# Source material
● ● ● ● ● ● ●

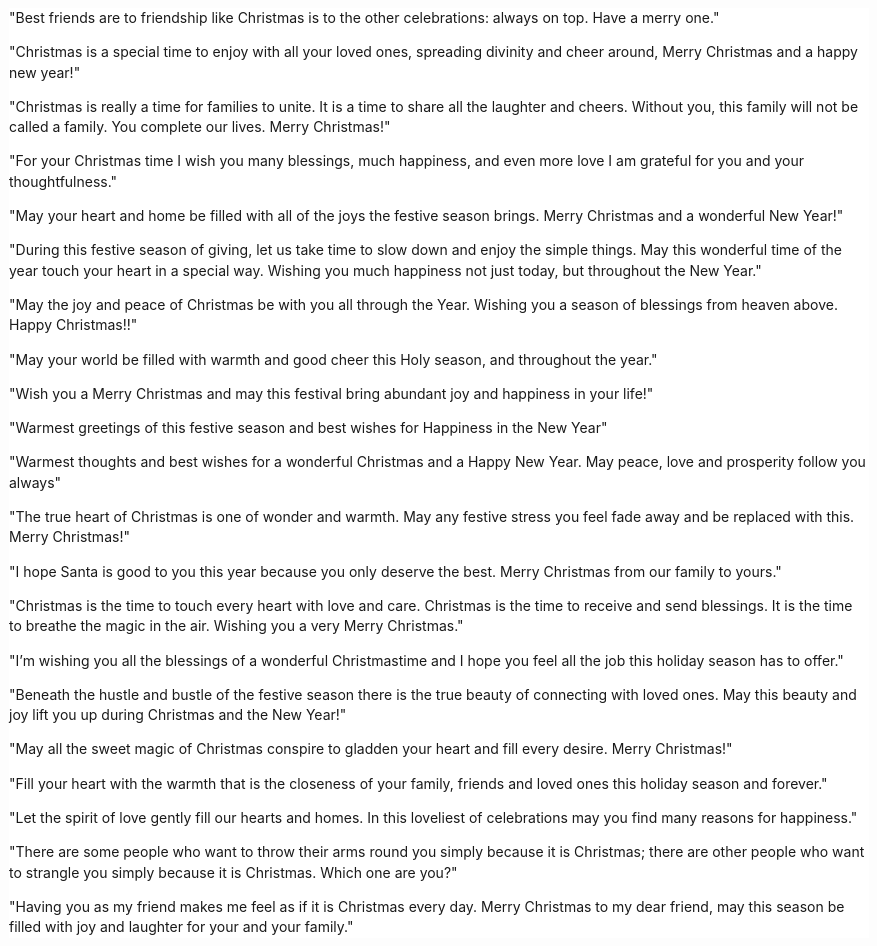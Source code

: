 "Best friends are to friendship like Christmas is to the other celebrations: always on top. Have a merry one."

"Christmas is a special time to enjoy with all your loved ones, spreading divinity and cheer around, Merry Christmas and a happy new year!"

"Christmas is really a time for families to unite. It is a time to share all the laughter and cheers. Without you, this family will not be called a family. You complete our lives. Merry Christmas!"

"For your Christmas time I wish you many blessings, much happiness, and even more love I am grateful for you and your thoughtfulness."

"May your heart and home be filled with all of the joys the festive season brings. Merry Christmas and a wonderful New Year!"

"During this festive season of giving, let us take time to slow down and enjoy the simple things. May this wonderful time of the year touch your heart in a special way. Wishing you much happiness not just today, but throughout the New Year."

"May the joy and peace of Christmas be with you all through the Year. Wishing you a season of blessings from heaven above. Happy Christmas!!"

"May your world be filled with warmth and good cheer this Holy season, and throughout the year."

"Wish you a Merry Christmas and may this festival bring abundant joy and happiness in your life!"

"Warmest greetings of this festive season and best wishes for Happiness in the New Year"

"Warmest thoughts and best wishes for a wonderful Christmas and a Happy New Year. May peace, love and prosperity follow you always"

"The true heart of Christmas is one of wonder and warmth. May any festive stress you feel fade away and be replaced with this. Merry Christmas!"

"I hope Santa is good to you this year because you only deserve the best. Merry Christmas from our family to yours."

"Christmas is the time to touch every heart with love and care. Christmas is the time to receive and send blessings. It is the time to breathe the magic in the air. Wishing you a very Merry Christmas."

"I’m wishing you all the blessings of a wonderful Christmastime and I hope you feel all the job this holiday season has to offer."

"Beneath the hustle and bustle of the festive season there is the true beauty of connecting with loved ones. May this beauty and joy lift you up during Christmas and the New Year!"

"May all the sweet magic of Christmas conspire to gladden your heart and fill every desire. Merry Christmas!"

"Fill your heart with the warmth that is the closeness of your family, friends and loved ones this holiday season and forever."

"Let the spirit of love gently fill our hearts and homes. In this loveliest of celebrations may you find many reasons for happiness."

"There are some people who want to throw their arms round you simply because it is Christmas; there are other people who want to strangle you simply because it is Christmas. Which one are you?"

"Having you as my friend makes me feel as if it is Christmas every day.  Merry Christmas to my dear friend, may this season be filled with joy and laughter for your and your family."
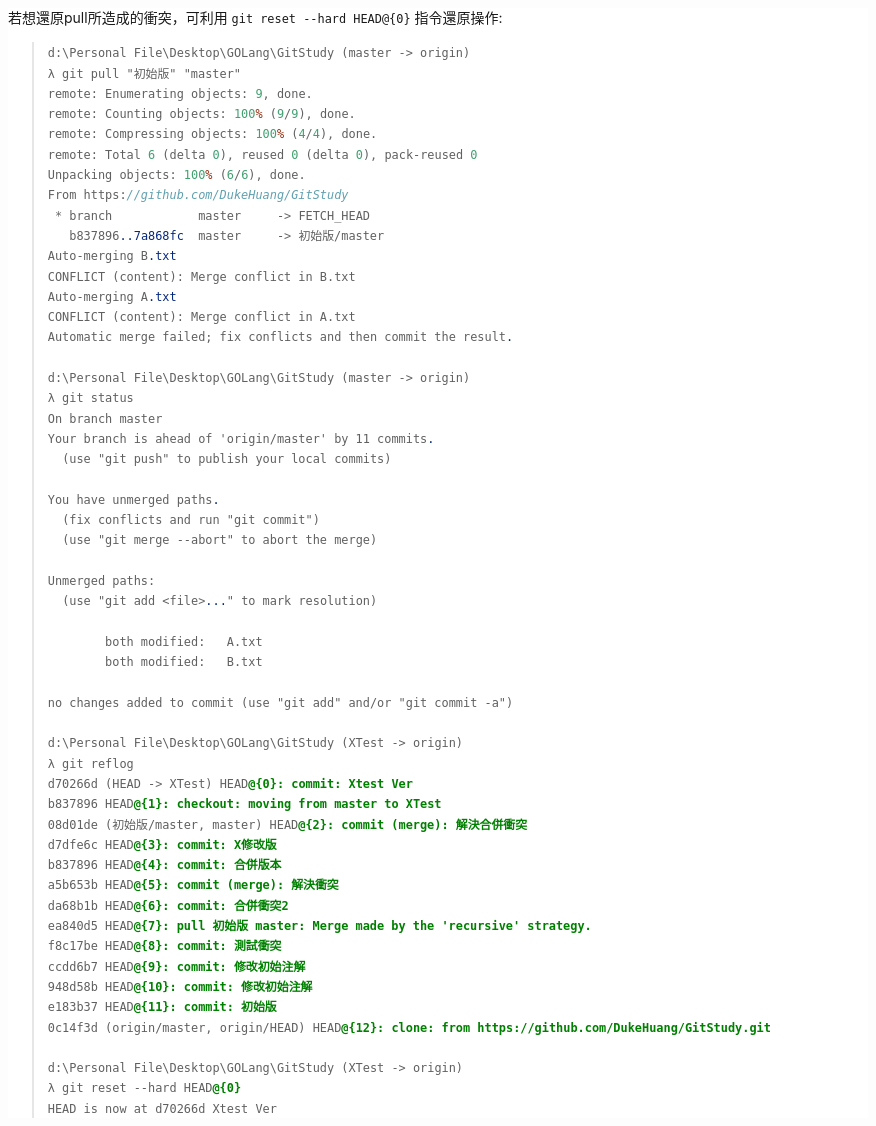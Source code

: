 若想還原pull所造成的衝突，可利用 `git reset --hard HEAD@{0}` 指令還原操作:
> ```sass
> d:\Personal File\Desktop\GOLang\GitStudy (master -> origin) 
> λ git pull "初始版" "master"
> remote: Enumerating objects: 9, done.
> remote: Counting objects: 100% (9/9), done.
> remote: Compressing objects: 100% (4/4), done.
> remote: Total 6 (delta 0), reused 0 (delta 0), pack-reused 0
> Unpacking objects: 100% (6/6), done.
> From https://github.com/DukeHuang/GitStudy
>  * branch            master     -> FETCH_HEAD
>    b837896..7a868fc  master     -> 初始版/master
> Auto-merging B.txt
> CONFLICT (content): Merge conflict in B.txt
> Auto-merging A.txt
> CONFLICT (content): Merge conflict in A.txt
> Automatic merge failed; fix conflicts and then commit the result.
> 
> d:\Personal File\Desktop\GOLang\GitStudy (master -> origin) 
> λ git status
> On branch master
> Your branch is ahead of 'origin/master' by 11 commits.
>   (use "git push" to publish your local commits)
> 
> You have unmerged paths.
>   (fix conflicts and run "git commit")
>   (use "git merge --abort" to abort the merge)
> 
> Unmerged paths:
>   (use "git add <file>..." to mark resolution)
> 
>         both modified:   A.txt
>         both modified:   B.txt
> 
> no changes added to commit (use "git add" and/or "git commit -a")
> 
> d:\Personal File\Desktop\GOLang\GitStudy (XTest -> origin) 
> λ git reflog
> d70266d (HEAD -> XTest) HEAD@{0}: commit: Xtest Ver
> b837896 HEAD@{1}: checkout: moving from master to XTest
> 08d01de (初始版/master, master) HEAD@{2}: commit (merge): 解決合併衝突
> d7dfe6c HEAD@{3}: commit: X修改版
> b837896 HEAD@{4}: commit: 合併版本
> a5b653b HEAD@{5}: commit (merge): 解決衝突
> da68b1b HEAD@{6}: commit: 合併衝突2
> ea840d5 HEAD@{7}: pull 初始版 master: Merge made by the 'recursive' strategy.
> f8c17be HEAD@{8}: commit: 測試衝突
> ccdd6b7 HEAD@{9}: commit: 修改初始注解
> 948d58b HEAD@{10}: commit: 修改初始注解
> e183b37 HEAD@{11}: commit: 初始版
> 0c14f3d (origin/master, origin/HEAD) HEAD@{12}: clone: from https://github.com/DukeHuang/GitStudy.git
> 
> d:\Personal File\Desktop\GOLang\GitStudy (XTest -> origin) 
> λ git reset --hard HEAD@{0}
> HEAD is now at d70266d Xtest Ver
> ```
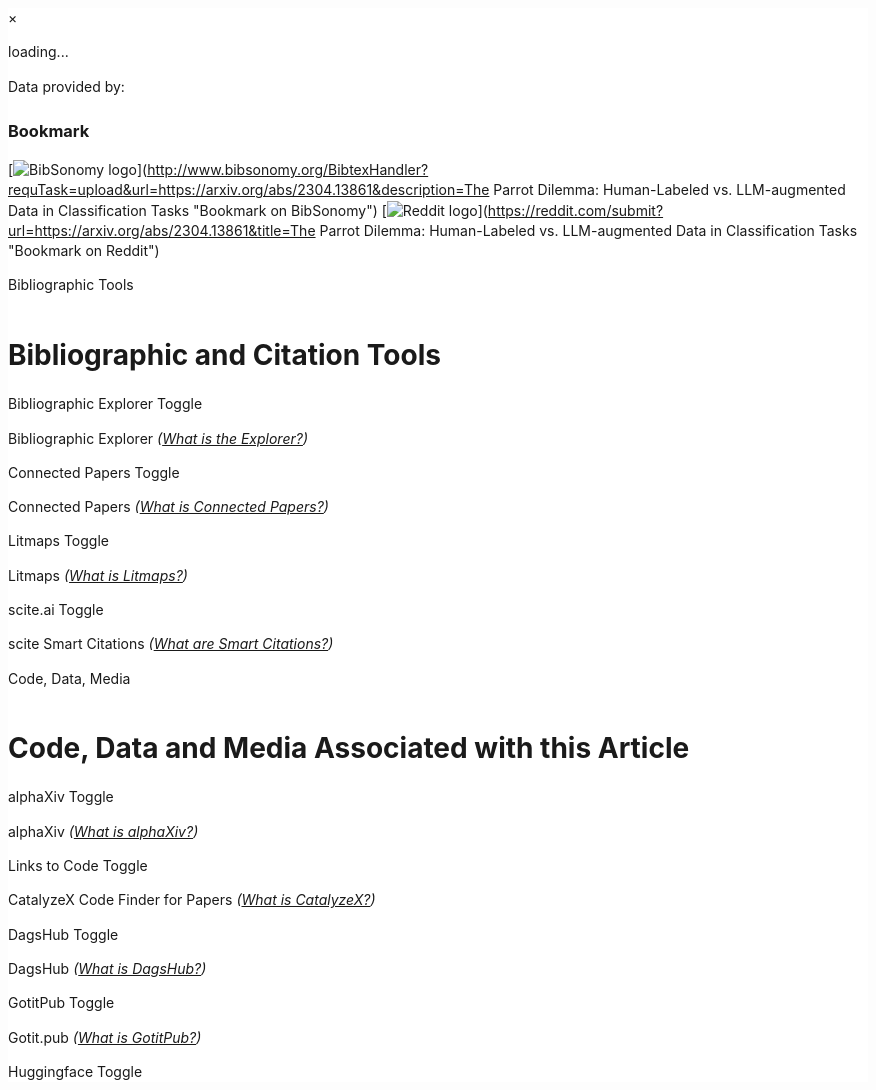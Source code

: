 ×

loading...

Data provided by:

### Bookmark

[![BibSonomy logo](/static/browse/0.3.4/images/icons/social/bibsonomy.png)](http://www.bibsonomy.org/BibtexHandler?requTask=upload&url=https://arxiv.org/abs/2304.13861&description=The Parrot Dilemma: Human-Labeled vs. LLM-augmented Data in Classification Tasks "Bookmark on BibSonomy")
[![Reddit logo](/static/browse/0.3.4/images/icons/social/reddit.png)](https://reddit.com/submit?url=https://arxiv.org/abs/2304.13861&title=The Parrot Dilemma: Human-Labeled vs. LLM-augmented Data in Classification Tasks "Bookmark on Reddit")



Bibliographic Tools

# Bibliographic and Citation Tools

Bibliographic Explorer Toggle

Bibliographic Explorer *([What is the Explorer?](https://info.arxiv.org/labs/showcase.html#arxiv-bibliographic-explorer))*

Connected Papers Toggle

Connected Papers *([What is Connected Papers?](https://www.connectedpapers.com/about))*

Litmaps Toggle

Litmaps *([What is Litmaps?](https://www.litmaps.co/))*

scite.ai Toggle

scite Smart Citations *([What are Smart Citations?](https://www.scite.ai/))*

Code, Data, Media

# Code, Data and Media Associated with this Article

alphaXiv Toggle

alphaXiv *([What is alphaXiv?](https://alphaxiv.org/))*

Links to Code Toggle

CatalyzeX Code Finder for Papers *([What is CatalyzeX?](https://www.catalyzex.com))*

DagsHub Toggle

DagsHub *([What is DagsHub?](https://dagshub.com/))*

GotitPub Toggle

Gotit.pub *([What is GotitPub?](http://gotit.pub/faq))*

Huggingface Toggle
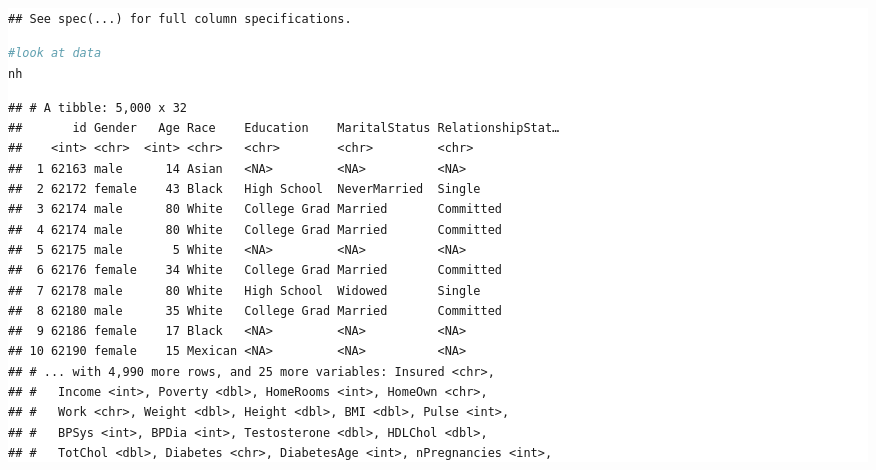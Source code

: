 
    ## See spec(...) for full column specifications.

``` r
#look at data
nh
```

    ## # A tibble: 5,000 x 32
    ##       id Gender   Age Race    Education    MaritalStatus RelationshipStat…
    ##    <int> <chr>  <int> <chr>   <chr>        <chr>         <chr>            
    ##  1 62163 male      14 Asian   <NA>         <NA>          <NA>             
    ##  2 62172 female    43 Black   High School  NeverMarried  Single           
    ##  3 62174 male      80 White   College Grad Married       Committed        
    ##  4 62174 male      80 White   College Grad Married       Committed        
    ##  5 62175 male       5 White   <NA>         <NA>          <NA>             
    ##  6 62176 female    34 White   College Grad Married       Committed        
    ##  7 62178 male      80 White   High School  Widowed       Single           
    ##  8 62180 male      35 White   College Grad Married       Committed        
    ##  9 62186 female    17 Black   <NA>         <NA>          <NA>             
    ## 10 62190 female    15 Mexican <NA>         <NA>          <NA>             
    ## # ... with 4,990 more rows, and 25 more variables: Insured <chr>,
    ## #   Income <int>, Poverty <dbl>, HomeRooms <int>, HomeOwn <chr>,
    ## #   Work <chr>, Weight <dbl>, Height <dbl>, BMI <dbl>, Pulse <int>,
    ## #   BPSys <int>, BPDia <int>, Testosterone <dbl>, HDLChol <dbl>,
    ## #   TotChol <dbl>, Diabetes <chr>, DiabetesAge <int>, nPregnancies <int>,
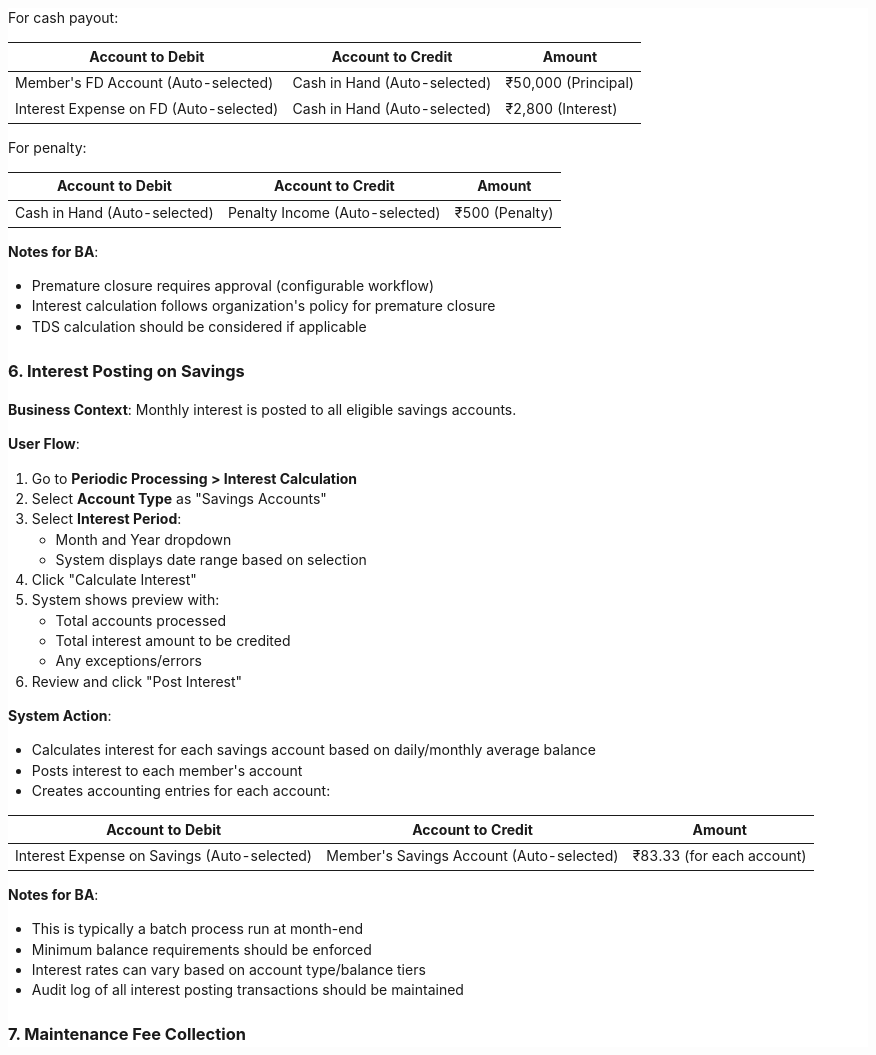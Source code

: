 For cash payout:

| Account to Debit | Account to Credit | Amount |
|---|---|---|
| Member's FD Account (Auto-selected) | Cash in Hand (Auto-selected) | ₹50,000 (Principal) |
| Interest Expense on FD (Auto-selected) | Cash in Hand (Auto-selected) | ₹2,800 (Interest) |

For penalty:

| Account to Debit | Account to Credit | Amount |
|---|---|---|
| Cash in Hand (Auto-selected) | Penalty Income (Auto-selected) | ₹500 (Penalty) |

**Notes for BA**:
- Premature closure requires approval (configurable workflow)
- Interest calculation follows organization's policy for premature closure
- TDS calculation should be considered if applicable

### 6. Interest Posting on Savings

**Business Context**: Monthly interest is posted to all eligible savings accounts.

**User Flow**:

1. Go to **Periodic Processing > Interest Calculation**
2. Select **Account Type** as "Savings Accounts"
3. Select **Interest Period**:
   - Month and Year dropdown
   - System displays date range based on selection
4. Click "Calculate Interest"
5. System shows preview with:
   - Total accounts processed
   - Total interest amount to be credited
   - Any exceptions/errors
6. Review and click "Post Interest"

**System Action**:
- Calculates interest for each savings account based on daily/monthly average balance
- Posts interest to each member's account
- Creates accounting entries for each account:

| Account to Debit | Account to Credit | Amount |
|---|---|---|
| Interest Expense on Savings (Auto-selected) | Member's Savings Account (Auto-selected) | ₹83.33 (for each account) |

**Notes for BA**:
- This is typically a batch process run at month-end
- Minimum balance requirements should be enforced
- Interest rates can vary based on account type/balance tiers
- Audit log of all interest posting transactions should be maintained

### 7. Maintenance Fee Collection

● ● ● ● ● ● ●

# What to work on
Set down the line holding "- Minimum balance" and all later lines through the last one in the material above, exactly, and no other lines.

# Response area
- Minimum balance requirements should be enforced
- Interest rates can vary based on account type/balance tiers
- Audit log of all interest posting transactions should be maintained

### 7. Maintenance Fee Collection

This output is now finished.